Today I am going to add the Version 1 Short Sleeve to my dress. Normally, I am more of a sleeveless kinda gal, but when I picked out my seersucker I got really excited about the bias cut short sleeve cuff and I decided I’d mix and match. Follow along if you’re making short sleeves on your Hawthorn!
Note: If my short sleeve looks extra short, it is because I cut 1.5″ off.
Day 8 Checklist:
- Assemble the Sleeve
- Stitch Cuff to Sleeve
- Set the Sleeves
Assemble the Sleeve
1. On each short sleeve (L), sew three rows of ease stitches between small circles. To do this, set your machine to a long stitch length of 4 – 4.5mm. Stitch one row of ease stitches between circles with a 5/8” allowance. Sew a second row just inside of this row, with a 1/2” seam allowance. Sew a third row with a 3/4” seam allowance. Leave long thread tails.
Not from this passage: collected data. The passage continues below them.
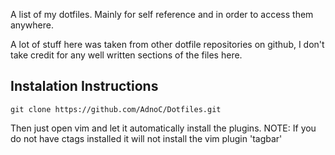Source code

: A list of my dotfiles. Mainly for self reference and in order to access them
anywhere.

A lot of stuff here was taken from other dotfile repositories on github,
I don't take credit for any well written sections of the files here.

## Instalation Instructions
    git clone https://github.com/AdnoC/Dotfiles.git
Then just open vim and let it automatically install the plugins.
NOTE: If you do not have ctags installed it will not install the vim plugin 'tagbar'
2. On each short sleeve (L), with right sides together, stitch underarm seams.
3. Finish seams and press open.
Stitch Cuff to Sleeve
1. Fold the cuff in half with right sides together. Stitch the cuff together at the side seam.
2. Press the seam open.
3. On each short sleeve (L), stitch the short sleeve cuff (M) to the sleeve hem. To do this stitch along the bottom edge at 1/4” with the right side of the cuff facing the wrong side of the sleeve.
4. Turn to the right side of the sleeve, and press the seam allowance up towards the sleeve.
5. Press the bottom edge of the cuff under 1/4” towards the wrong side of the cuff and the right side of the sleeve.
6. Press the cuff up towards the right side of the sleeve. The seamline where the cuff and sleeve meet should be along the hem. Pin in place.
7. Edgestitch along the top fold of the cuff.
Set the Sleeves
1. Pull the bobbin threads of your ease stitches.
Definition of Easing: Easing means adjusting the length of an edge so that it can be sewn to a shorter edge. It’s similar to gathering, but you are pulling up less fabric. Whereas the little folds of gathers are easy to see, an eased seam should ideally have no tiny folds or puckers once pressed.
2. With right sides together, insert the short sleeve (L) into the armhole, matching notches and seams.
3. Pin into place, adjusting ease stitches to fit by pulling thread tails. Align the large circle at the sleeve cap with the shoulder seam. Make sure to insert pins from the sleeve side.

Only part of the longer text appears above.